Kali ini kudanya lebih cepat, dan efek visualnya memang lebih baik, tapi Chi Yuan juga jelas lebih kesakitan. Pembuluh darah di lehernya menonjol, bahkan wajahnya terkena batu beterbangan hingga meninggalkan memar.

Yan Chuan mengerutkan kening: "Bukankah kerikil di jalan sudah dibersihkan?"

Direktur Rong juga menyadarinya dan segera berseru, "Di mana petugas panggungnya? Bersihkan jalan lagi."

Saat staf membersihkan tempat tersebut, Direktur Rong melihat reaksi Yan Chuan dan dengan sengaja bertanya, "Bagaimana persiapan Anda? Apakah Anda benar-benar akan menyeretnya sejauh sepuluh meter? Anda juga melihatnya, Chi Yuan tidak mengatakan apa-apa, tapi itu cukup berat."

Yan Chuan menahan diri sejenak dan pergi dengan kata-kata, "Kamu yang memutuskan apa yang harus dilakukan."

Meski tidak merinci berapa meter, tindakan Yan Chuan yang pergi untuk melihat naskah sudah menunjukkan sikapnya.

Pada saat ini, keributan besar tiba-tiba terjadi di kru film, dan penonton sering kali melihat ke arah pintu masuk.

Direktur Rong merasakan ada yang tidak beres, mengerutkan kening, dan hampir marah ketika dia melihat sosok tinggi dan mengesankan berjalan melewati kerumunan.

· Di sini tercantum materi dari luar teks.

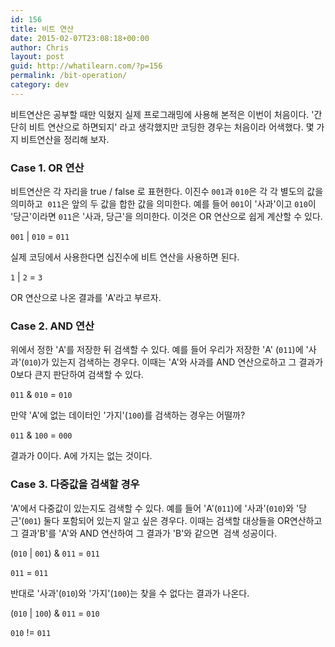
 ```yaml
---
id: 156
title: 비트 연산
date: 2015-02-07T23:08:18+00:00
author: Chris
layout: post
guid: http://whatilearn.com/?p=156
permalink: /bit-operation/
category: dev
---
```


비트연산은 공부할 때만 익혔지 실제 프로그래밍에 사용해 본적은 이번이 처음이다. '간단히 비트 연산으로 하면되지' 라고 생각했지만 코딩한 경우는 처음이라 어색했다. 몇 가지 비트연산을 정리해 보자.

<h3>Case 1. OR 연산</h3>

비트연산은 각 자리을 true / false 로 표현한다. 이진수 <code>001</code>과 <code>010</code>은 각 각 별도의 값을 의미하고  <code>011</code>은 앞의 두 값을 합한 값을 의미한다. 예를 들어 <code>001</code>이 '사과'이고 <code>010</code>이 '당근'이라면 <code>011</code>은 '사과, 당근'을 의미한다. 이것은 OR 연산으로 쉽게 계산할 수 있다.

<code>001</code> | <code>010</code> = <code>011</code>

실제 코딩에서 사용한다면 십진수에 비트 연산을 사용하면 된다.

<code>1</code> | <code>2</code> = <code>3</code>

OR 연산으로 나온 결과를 'A'라고 부르자.

<h3>Case 2. AND 연산</h3>

위에서 정한 'A'를 저장한 뒤 검색할 수 있다. 예를 들어 우리가 저장한 'A' (<code>011</code>)에 '사과'(<code>010</code>)가 있는지 검색하는 경우다. 이때는 'A'와 사과를 AND 연산으로하고 그 결과가 0보다 큰지 판단하여 검색할 수 있다.

<code>011</code> &amp; <code>010</code> = <code>010</code>

만약 'A'에 없는 데이터인 '가지'(<code>100</code>)를 검색하는 경우는 어떨까?

<code>011</code> &amp; <code>100</code> = <code>000</code>

결과가 0이다. A에 가지는 없는 것이다.

<h3>Case 3. 다중값을 검색할 경우</h3>

'A'에서 다중값이 있는지도 검색할 수 있다. 예를 들어 'A'(<code>011</code>)에 '사과'(<code>010</code>)와 '당근'(<code>001</code>) 둘다 포함되어 있는지 알고 싶은 경우다. 이때는 검색할 대상들을 OR연산하고 그 결과'B'를 'A'와 AND 연산하여 그 결과가 'B'와 같으면  검색 성공이다.

(<code>010</code> | <code>001</code>) &amp; <code>011</code> = <code>011</code>

<code>011</code> = <code>011</code>

반대로 '사과'(<code>010</code>)와 '가지'(<code>100</code>)는 찾을 수 없다는 결과가 나온다.

(<code>010</code> | <code>100</code>) &amp; <code>011</code> = <code>010</code>

<code>010</code> != <code>011</code>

Pria itu mengenakan mantel abu-abu tua dengan pola halus. Fitur unggulannya secara alami menarik perhatian, dengan batang hidung mancung dan mata tersenyum. Dia memancarkan aura ketenangan dan ketenangan.

Lebih dari dua tahun telah berlalu, dan pria ini tampaknya menjadi lebih mengesankan dari sebelumnya.

"Direktur Rong, sudah lama sekali." Jiang Haochen berinisiatif menyambut Direktur Rong.

"Jiang Haochen, tidak, saya harus memanggil Anda Presiden Jiang sekarang. Saya tidak menyangka itu adalah Anda. Saya bertanya-tanya kapitalis mana yang memahami kesulitan kru kami dengan baik, bahkan membawa hadiah untuk menghibur kami sebelum pemeriksaan. Ternyata itu kamu." Direktur Rong juga sangat senang melihat Jiang Haochen.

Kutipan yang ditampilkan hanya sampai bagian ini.